Robotic arms with high precision play a crucial role in industries like aerospace and intelligent manufacturing. Currently, industrial robotic arms typically adopt spherical wrists to obtain analytical solutions; however, manufacturing-related structural errors significantly reduce the end effector's absolute positioning accuracy, impeding the development towards high-precision autonomous control. This study presents a series of kinematic modelling, configuration design, and analytical inverse solutions for robotic arms with the goal of delivering precise and effective inverse kinematic solutions, while taking the engineering limitation into consideration.

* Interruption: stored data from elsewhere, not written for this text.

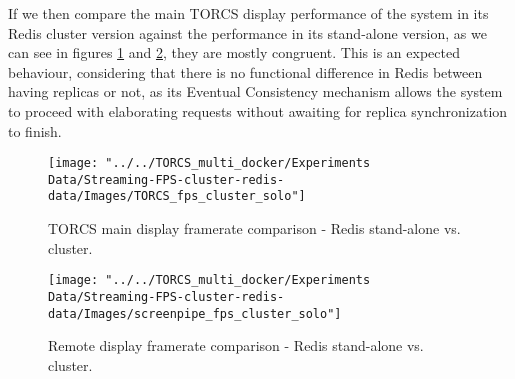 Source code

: If we then compare the main TORCS display performance of the system in its Redis cluster version against the performance in its stand-alone version, as we can see in figures \ref{fig:torcs-fps-cluster-solo-redis} and \ref{fig:screenpipe-fps-cluster-solo-redis}, they are mostly congruent. This is an expected behaviour, considering that there is no functional difference in Redis between having replicas or not, as its Eventual Consistency mechanism allows the system to proceed with elaborating requests without awaiting for replica synchronization to finish.
\begin{figure}[h!]
	\centering
	\texttt{[image: "../../TORCS\_multi\_docker/Experiments Data/Streaming-FPS-cluster-redis-data/Images/TORCS\_fps\_cluster\_solo"]}
	\caption[TORCS main display framerate comparison - Redis stand-alone vs. cluster]{TORCS main display framerate comparison - Redis stand-alone vs. cluster.}
	\label{fig:torcs-fps-cluster-solo-redis}
\end{figure}
\begin{figure}[h!]
	\centering
	\texttt{[image: "../../TORCS\_multi\_docker/Experiments Data/Streaming-FPS-cluster-redis-data/Images/screenpipe\_fps\_cluster\_solo"]}
	\caption[Remote display framerate comparison - Redis stand-alone vs. cluster]{Remote display framerate comparison - Redis stand-alone vs. cluster.}
	\label{fig:screenpipe-fps-cluster-solo-redis}
\end{figure}

\pagebreak

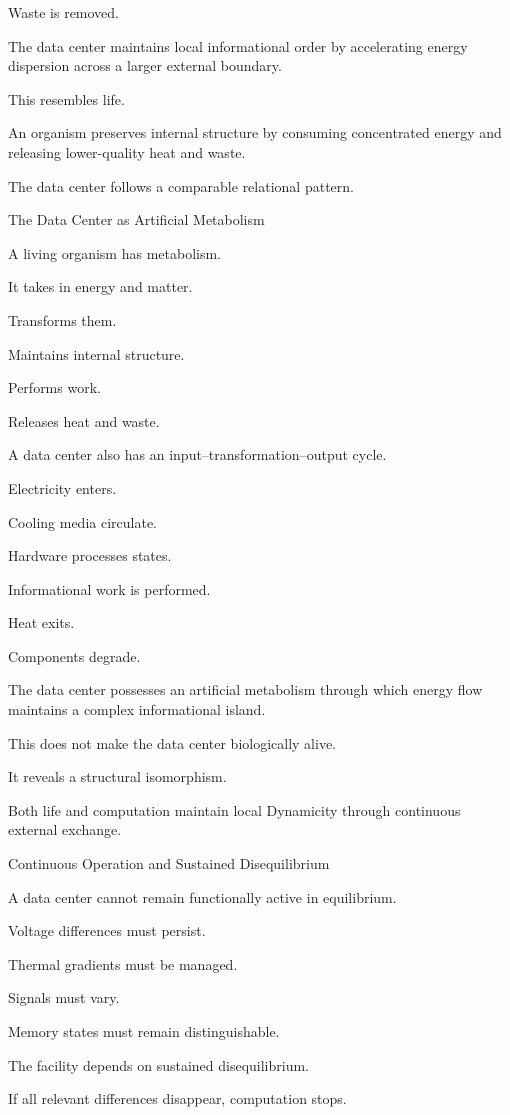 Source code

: Waste is removed.

The data center maintains local informational order by accelerating energy dispersion across a larger external boundary.

This resembles life.

An organism preserves internal structure by consuming concentrated energy and releasing lower-quality heat and waste.

The data center follows a comparable relational pattern.

The Data Center as Artificial Metabolism

A living organism has metabolism.

It takes in energy and matter.

Transforms them.

Maintains internal structure.

Performs work.

Releases heat and waste.

A data center also has an input–transformation–output cycle.

Electricity enters.

Cooling media circulate.

Hardware processes states.

Informational work is performed.

Heat exits.

Components degrade.

The data center possesses an artificial metabolism through which energy flow maintains a complex informational island.

This does not make the data center biologically alive.

It reveals a structural isomorphism.

Both life and computation maintain local Dynamicity through continuous external exchange.

Continuous Operation and Sustained Disequilibrium

A data center cannot remain functionally active in equilibrium.

Voltage differences must persist.

Thermal gradients must be managed.

Signals must vary.

Memory states must remain distinguishable.

The facility depends on sustained disequilibrium.

If all relevant differences disappear, computation stops.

Taking the vector polynomial system as the key premise, an iterative kinematic model with the fewest number of equations, independent variables, and orders of magnitude is then established. Through decoupling analysis of the position and attitude in the kinematic model, configuration designs of robotic arms with orthogonal or parallel axes are proposed without adhering to the restrictions of three-axis intersection. Additionally, the inverse kinematic issue is addressed by conversion into polynomial space using the Dixon elimination approach. Eight sets of inverse kinematic solutions are obtained for any reachable position and attitude in simulation. The computation time does not exceed 2 milliseconds, and both position and attitude relative errors are below 10–15, enhancing computational accuracy for robot kinematics. The work of this paper provides a practical kinematic theory for the development of robotic arms with high absolute positioning accuracy and efficiency.